Segment Open

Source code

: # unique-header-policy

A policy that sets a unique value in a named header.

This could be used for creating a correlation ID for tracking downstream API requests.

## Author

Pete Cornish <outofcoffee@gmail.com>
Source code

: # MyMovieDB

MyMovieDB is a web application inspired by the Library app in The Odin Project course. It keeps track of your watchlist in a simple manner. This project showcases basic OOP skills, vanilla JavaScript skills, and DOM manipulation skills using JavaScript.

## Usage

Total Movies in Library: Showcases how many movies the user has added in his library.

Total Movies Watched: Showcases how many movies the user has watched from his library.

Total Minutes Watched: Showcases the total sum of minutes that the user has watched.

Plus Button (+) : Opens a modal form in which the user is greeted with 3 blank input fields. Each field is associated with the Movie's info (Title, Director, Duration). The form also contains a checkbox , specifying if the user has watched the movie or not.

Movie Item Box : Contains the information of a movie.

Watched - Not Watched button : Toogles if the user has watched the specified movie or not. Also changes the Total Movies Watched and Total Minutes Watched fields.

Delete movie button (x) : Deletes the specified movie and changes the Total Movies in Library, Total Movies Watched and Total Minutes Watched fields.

Segment Closed

# WHAT IS BEING ASKED
Search the material for the string "MyMovieDB" and return each line that has it.

# PROBLEM SOLUTION
: # MyMovieDB
MyMovieDB is a web application inspired by the Library app in The Odin Project course. It keeps track of your watchlist in a simple manner. This project showcases basic OOP skills, vanilla JavaScript skills, and DOM manipulation skills using JavaScript.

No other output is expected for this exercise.